У Санджера то же уныло-озабоченное лицо, женщина, похоже, чем-то напугана. Дети от фотографа отвернулись, видны лишь их тонкие шеи и пшеничные волосы.
– Рокуэлл не стал бы писать с них семейную идиллию, – заметила Петра.
Майло спросил, нельзя ли ему получить снимки в свое распоряжение, и Даниэл, объяснив, что сделал достаточно копий, тут же протянул их ему.
Про себя я отметил, что до приезда Майло Шарави ни словом не обмолвился о фотографиях – ждал коллегу.
Профессиональная солидарность. На меня она не распространяется.

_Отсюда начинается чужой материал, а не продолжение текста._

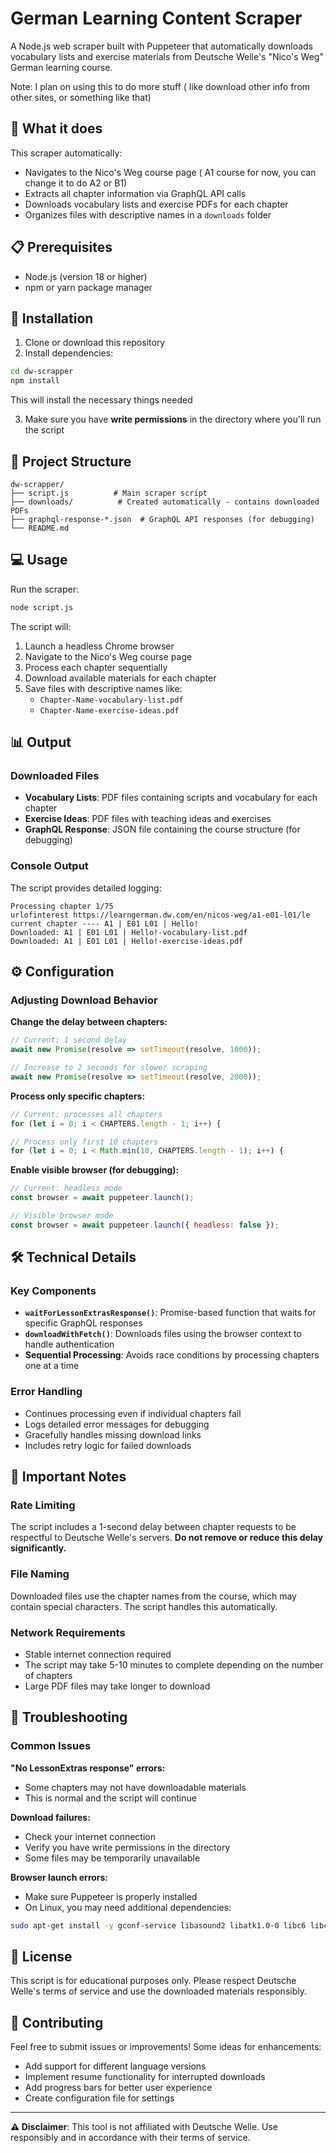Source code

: # German Learning Content Scraper

A Node.js web scraper built with Puppeteer that automatically downloads vocabulary lists and exercise materials from Deutsche Welle's "Nico's Weg" German learning course.


Note: I plan on using this to do more stuff ( like download other info from other sites, or something like that)

## 🎯 What it does

This scraper automatically:
- Navigates to the Nico's Weg course page ( A1 course for now, you can change it to do A2 or B1)
- Extracts all chapter information via GraphQL API calls
- Downloads vocabulary lists and exercise PDFs for each chapter
- Organizes files with descriptive names in a `downloads` folder

## 📋 Prerequisites

- Node.js (version 18 or higher)
- npm or yarn package manager

## 🚀 Installation

1. Clone or download this repository
2. Install dependencies:
```bash
cd dw-scrapper
npm install
```
This will install the necessary things needed

3. Make sure you have **write permissions** in the directory where you'll run the script

## 📁 Project Structure

```
dw-scrapper/
├── script.js          # Main scraper script
├── downloads/          # Created automatically - contains downloaded PDFs
├── graphql-response-*.json  # GraphQL API responses (for debugging)
└── README.md
```

## 💻 Usage

Run the scraper:
```bash
node script.js
```

The script will:
1. Launch a headless Chrome browser
2. Navigate to the Nico's Weg course page
3. Process each chapter sequentially
4. Download available materials for each chapter
5. Save files with descriptive names like:
   - `Chapter-Name-vocabulary-list.pdf`
   - `Chapter-Name-exercise-ideas.pdf`

## 📊 Output

### Downloaded Files
- **Vocabulary Lists**: PDF files containing scripts and vocabulary for each chapter
- **Exercise Ideas**: PDF files with teaching ideas and exercises
- **GraphQL Response**: JSON file containing the course structure (for debugging)

### Console Output
The script provides detailed logging:
```
Processing chapter 1/75
urlofinterest https://learngerman.dw.com/en/nicos-weg/a1-e01-l01/le
current chapter ---- A1 | E01 L01 | Hello!
Downloaded: A1 | E01 L01 | Hello!-vocabulary-list.pdf
Downloaded: A1 | E01 L01 | Hello!-exercise-ideas.pdf
```

## ⚙️ Configuration

### Adjusting Download Behavior

**Change the delay between chapters:**
```javascript
// Current: 1 second delay
await new Promise(resolve => setTimeout(resolve, 1000));

// Increase to 2 seconds for slower scraping
await new Promise(resolve => setTimeout(resolve, 2000));
```

**Process only specific chapters:**
```javascript
// Current: processes all chapters
for (let i = 0; i < CHAPTERS.length - 1; i++) {

// Process only first 10 chapters
for (let i = 0; i < Math.min(10, CHAPTERS.length - 1); i++) {
```

**Enable visible browser (for debugging):**
```javascript
// Current: headless mode
const browser = await puppeteer.launch();

// Visible browser mode
const browser = await puppeteer.launch({ headless: false });
```


## 🛠️ Technical Details

### Key Components

- **`waitForLessonExtrasResponse()`**: Promise-based function that waits for specific GraphQL responses
- **`downloadWithFetch()`**: Downloads files using the browser context to handle authentication
- **Sequential Processing**: Avoids race conditions by processing chapters one at a time

### Error Handling

- Continues processing even if individual chapters fail
- Logs detailed error messages for debugging
- Gracefully handles missing download links
- Includes retry logic for failed downloads

## 🚨 Important Notes

### Rate Limiting
The script includes a 1-second delay between chapter requests to be respectful to Deutsche Welle's servers. **Do not remove or reduce this delay significantly.**

### File Naming
Downloaded files use the chapter names from the course, which may contain special characters. The script handles this automatically.

### Network Requirements
- Stable internet connection required
- The script may take 5-10 minutes to complete depending on the number of chapters
- Large PDF files may take longer to download

## 🐛 Troubleshooting

### Common Issues

**"No LessonExtras response" errors:**
- Some chapters may not have downloadable materials
- This is normal and the script will continue

**Download failures:**
- Check your internet connection
- Verify you have write permissions in the directory
- Some files may be temporarily unavailable

**Browser launch errors:**
- Make sure Puppeteer is properly installed
- On Linux, you may need additional dependencies:
```bash
sudo apt-get install -y gconf-service libasound2 libatk1.0-0 libc6 libcairo2 libcups2 libdbus-1-3 libexpat1 libfontconfig1 libgcc1 libgconf-2-4 libgdk-pixbuf2.0-0 libglib2.0-0 libgtk-3-0 libnspr4 libpango-1.0-0 libpangocairo-1.0-0 libstdc++6 libx11-6 libx11-xcb1 libxcb1 libxcomposite1 libxcursor1 libxdamage1 libxext6 libxfixes3 libxi6 libxrandr2 libxrender1 libxss1 libxtst6 ca-certificates fonts-liberation libappindicator1 libnss3 lsb-release xdg-utils wget
```

## 📝 License

This script is for educational purposes only. Please respect Deutsche Welle's terms of service and use the downloaded materials responsibly.

## 🤝 Contributing

Feel free to submit issues or improvements! Some ideas for enhancements:
- Add support for different language versions
- Implement resume functionality for interrupted downloads
- Add progress bars for better user experience
- Create configuration file for settings

---

**⚠️ Disclaimer**: This tool is not affiliated with Deutsche Welle. Use responsibly and in accordance with their terms of service.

– Далее. – Майло не хотел терять времени. – Убийство Мелвина Майерса. Я разговаривал с миссис Гросперрин, директором школы, где он учился. Сначала она отозвалась о Майерсе как о безупречном молодом человеке. Настолько безупречном, что мне захотелось чуточку надавить на нее. В результате директриса признала: временами он был хуже зубной боли. Невыдержан, постоянно искал повода к ссоре, любил выставить себя жертвой дискриминации инвалидов, вечные жалобы на опеку со стороны школы вместо действительно равноправного отношения к слушателям. Учебная база не та, предметы не те. Гросперрин считает, в этом виновата мать, которая носилась с ним, как наседка с цыплятами. Говорит, что Майерс воображал себя крестоносцем. Пытался превратить школьный совет самоуправления в подобие античной республики: глас студентов – глас Божий.